In these still, warm noons you can hear through the waiting, echoing air the laughing shouts of playing children and the low-dropping honk of the wild geese that in a scarcely quivering line are sailing northward across the reedy lowlands which the gentle spring rains will turn into soft, violet, misty marshes.
The last bit of frost has thawed out of the old Glen Road and in the young sunshine it seems to laugh goldenly as it climbs up, up to Jim Gray's squatty, weathered little farmhouse. The eastern windows of this little silver-gray house are gay with blossoming house plants and across the back dooryard, flapping gently in the spring breeze, is a line of gayly colored bed quilts. For Martha Gray has begun her house-cleaning.

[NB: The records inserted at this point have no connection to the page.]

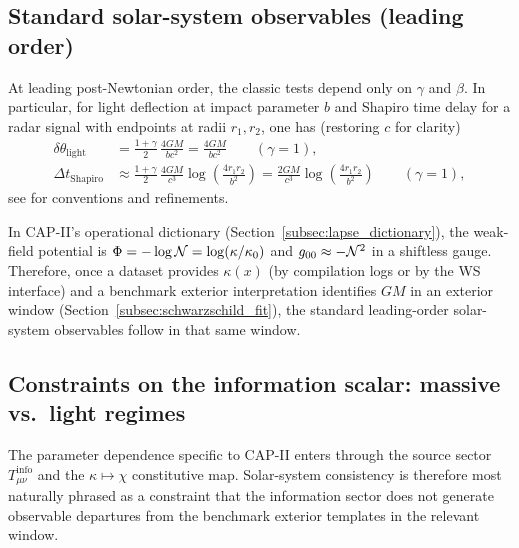 \subsection{Standard solar-system observables (leading order)}
\label{app:ppn_observables}

At leading post-Newtonian order, the classic tests depend only on $\gamma$ and $\beta$.
In particular, for light deflection at impact parameter $b$ and Shapiro time delay for a radar signal with endpoints at radii $r_1,r_2$, one has (restoring $c$ for clarity)
\begin{align}
  \delta\theta_{\mathrm{light}}
  &= \frac{1+\gamma}{2}\,\frac{4GM}{b c^2}
  = \frac{4GM}{b c^2}
  \qquad (\gamma=1),\\
  \Delta t_{\mathrm{Shapiro}}
  &\approx \frac{1+\gamma}{2}\,\frac{4GM}{c^3}\log\!\left(\frac{4r_1 r_2}{b^2}\right)
  = \frac{2GM}{c^3}\log\!\left(\frac{4r_1 r_2}{b^2}\right)
  \qquad (\gamma=1),
\end{align}
see \cite{Shapiro1964,Will1993,Will2014} for conventions and refinements.
\par
\noindent In CAP-II's operational dictionary (Section~\ref{subsec:lapse_dictionary}), the weak-field potential is $\Phi=-\log\lapse=\log(\kappa/\kappa_0)$ and $g_{00}\approx-\lapse^2$ in a shiftless gauge.
Therefore, once a dataset provides $\kappa(x)$ (by compilation logs or by the WS interface) and a benchmark exterior interpretation identifies $GM$ in an exterior window (Section~\ref{subsec:schwarzschild_fit}), the standard leading-order solar-system observables follow in that same window.

\subsection{Constraints on the information scalar: massive vs.\ light regimes}
\label{app:ppn_constraints_on_scalar}

The parameter dependence specific to CAP-II enters through the source sector $T^{\mathrm{info}}_{\mu\nu}$ and the $\kappa\mapsto\chi$ constitutive map.
Solar-system consistency is therefore most naturally phrased as a constraint that the information sector does not generate observable departures from the benchmark exterior templates in the relevant window.

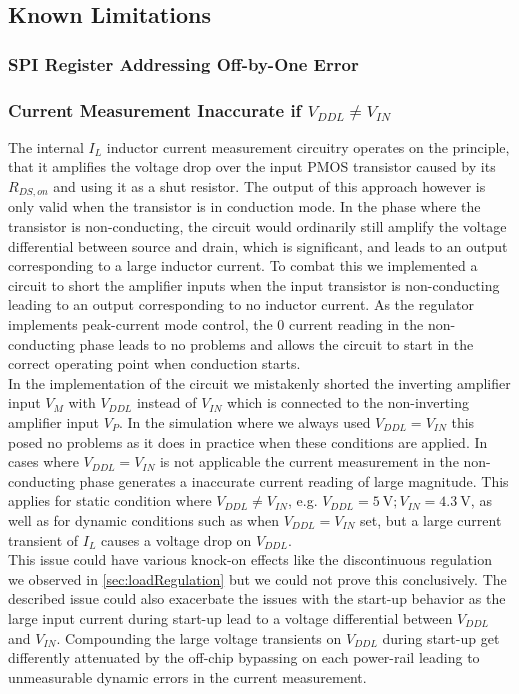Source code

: \subsection{Known Limitations}

\subsubsection{SPI Register Addressing Off-by-One Error}

\subsubsection{Current Measurement Inaccurate if $V_{DDL} \neq V_{IN}$}

The internal $I_L$ inductor current measurement circuitry operates on the principle, that it amplifies the voltage drop over the input PMOS transistor caused by its $R_{DS,on}$ and using it as a shut resistor. The output of this approach however is only valid when the transistor is in conduction mode. In the phase where the transistor is non-conducting, the circuit would ordinarily still amplify the voltage differential between source and drain, which is significant, and leads to an output corresponding to a large inductor current. To combat this we implemented a circuit to short the amplifier inputs when the input transistor is non-conducting leading to an output corresponding to no inductor current. As the regulator implements peak-current mode control, the 0 current reading in the non-conducting phase leads to no problems and allows the circuit to start in the correct operating point when conduction starts. \\
In the implementation of the circuit we mistakenly shorted the inverting amplifier input $V_M$ with $V_{DDL}$ instead of $V_{IN}$ which is connected to the non-inverting amplifier input $V_P$. In the simulation where we always used $V_{DDL} = V_{IN}$ this posed no problems as it does in practice when these conditions are applied. In cases where $V_{DDL} = V_{IN}$ is not applicable the current measurement in the non-conducting phase generates a inaccurate current reading of large magnitude. This applies for static condition where $V_{DDL} \neq V_{IN}$, e.g. $V_{DDL} = \qty{5}{\volt}; V_{IN}= \qty{4.3}{\volt}$, as well as for dynamic conditions such as when $V_{DDL} = V_{IN}$ set, but a large current transient of $I_L$ causes a voltage drop on $V_{DDL}$.\\
This issue could have various knock-on effects like the discontinuous regulation we observed in \autoref{sec:loadRegulation} but we could not prove this conclusively. The described issue could also exacerbate the issues with the start-up behavior as the large input current during start-up lead to a voltage differential between $V_{DDL}$ and $V_{IN}$. Compounding the large voltage transients on $V_{DDL}$ during start-up get differently attenuated by the off-chip bypassing on each power-rail leading to unmeasurable dynamic errors in the current measurement.

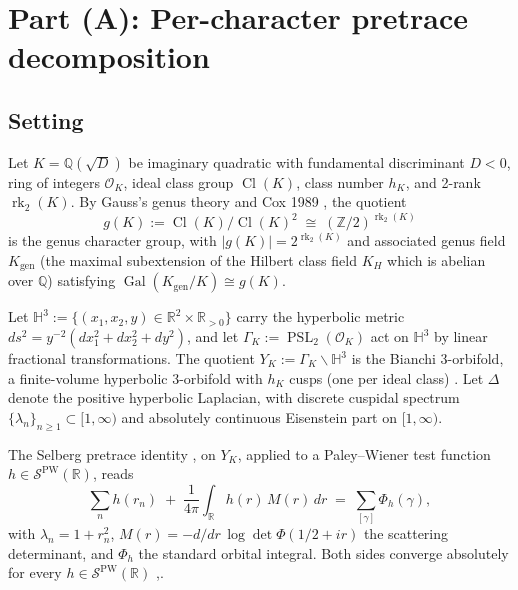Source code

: \documentclass[11pt,a4paper,reqno]{amsart}
\theoremstyle{definition}
\DeclareMathOperator{\PSL}{PSL}
\DeclareMathOperator{\Cl}{Cl}
\DeclareMathOperator{\Gal}{Gal}
\DeclareMathOperator{\rk}{rk}
\newcommand{\OK}{\mathcal{O}_K}
\newcommand{\HH}{\mathbb{H}}
\newcommand{\RR}{\mathbb{R}}
\newcommand{\QQ}{\mathbb{Q}}
\newcommand{\ZZ}{\mathbb{Z}}
\newcommand{\YK}{Y_K}
\newcommand{\GK}{\Gamma_K}
\newcommand{\gK}{g(K)}
\newcommand{\Kgen}{K_{\mathrm{gen}}}
\newcommand{\KH}{K_H}
\newcommand{\PW}{\mathcal{S}^{\mathrm{PW}}}
\begin{document}
\section{Part (A): Per-character pretrace decomposition}\label{sec:thm-A}

\subsection{Setting}\label{ss:Asetting}

Let $K=\QQ(\sqrt{D})$ be imaginary quadratic with fundamental discriminant
$D<0$, ring of integers $\OK$, ideal class group $\Cl(K)$, class number $h_K$,
and 2-rank $\rk_2(K)$.  By Gauss's genus theory \cite{Gauss1801} and Cox 1989
\cite[Thm.~7.7]{Cox1989}, the quotient
\[
  \gK := \Cl(K)/\Cl(K)^2 \;\cong\; (\ZZ/2)^{\rk_2(K)}
\]
is the genus character group, with $|\gK|=2^{\rk_2(K)}$ and associated genus
field $\Kgen$ (the maximal subextension of the Hilbert class field $\KH$ which
is abelian over $\QQ$) satisfying $\Gal(\Kgen/K)\cong\gK$.

Let $\HH^3 := \{(x_1,x_2,y)\in\RR^2\times\RR_{>0}\}$ carry the hyperbolic
metric $ds^2 = y^{-2}(dx_1^2+dx_2^2+dy^2)$, and let
$\GK := \PSL_2(\OK)$ act on $\HH^3$ by linear fractional transformations.
The quotient $\YK := \GK\backslash\HH^3$ is the Bianchi 3-orbifold, a
finite-volume hyperbolic 3-orbifold with $h_K$ cusps (one per ideal class)
\cite[\S1.5 Cor.~5.5]{ElstrodtGrunewaldMennicke1998}.  Let $\Delta$ denote the
positive hyperbolic Laplacian, with discrete cuspidal spectrum
$\{\lambda_n\}_{n\ge 1}\subset[1,\infty)$ and absolutely continuous Eisenstein
part on $[1,\infty)$.

The Selberg pretrace identity \cite{Selberg1956},\cite[\S6.5]{ElstrodtGrunewaldMennicke1998}
on $\YK$, applied to a Paley--Wiener test function $h\in\PW(\RR)$, reads
\begin{equation}\label{eq:globalpretrace}
  \sum_n h(r_n) \;+\; \frac{1}{4\pi}\int_{\RR} h(r)\,M(r)\,dr
  \;=\; \sum_{[\gamma]}\Phi_h(\gamma),
\end{equation}
with $\lambda_n=1+r_n^2$, $M(r)=-d/dr\,\log\det\Phi(1/2+ir)$ the scattering
determinant, and $\Phi_h$ the standard orbital integral.  Both sides converge
absolutely for every $h\in\PW(\RR)$
\cite[\S6.4]{ElstrodtGrunewaldMennicke1998},\cite[\S2.2]{BunkeOlbrich1995}.
\end{document}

The woodsy part of Grove Street, the part that was opened up only five years ago and is called Lovers' Lane because it curves and winds mysteriously through a lovely bit of woodland, is already shimmering with the life and beauty of spring.
Down on Fern Avenue, which is a wide, grassy road and no avenue at all, Uncle Roger Allan is carefully painting his chicken coops. Roger Allan is a tall, twinkling, smooth-shaven old man, and he lives in a house as twinkling and as tidy as himself. He is a bachelor, but years ago he took little David from the dead arms of an unhappy, wild young stepsister and has brought him up as his own. People used to know the reasons why Roger Allan had never married but few remember now. Here he is at any rate, painting his chicken coops and standing still every now and then to stare off at Rabbit's Hill where his boy, tall, sturdy David Allan, is plowing the warm, black fields.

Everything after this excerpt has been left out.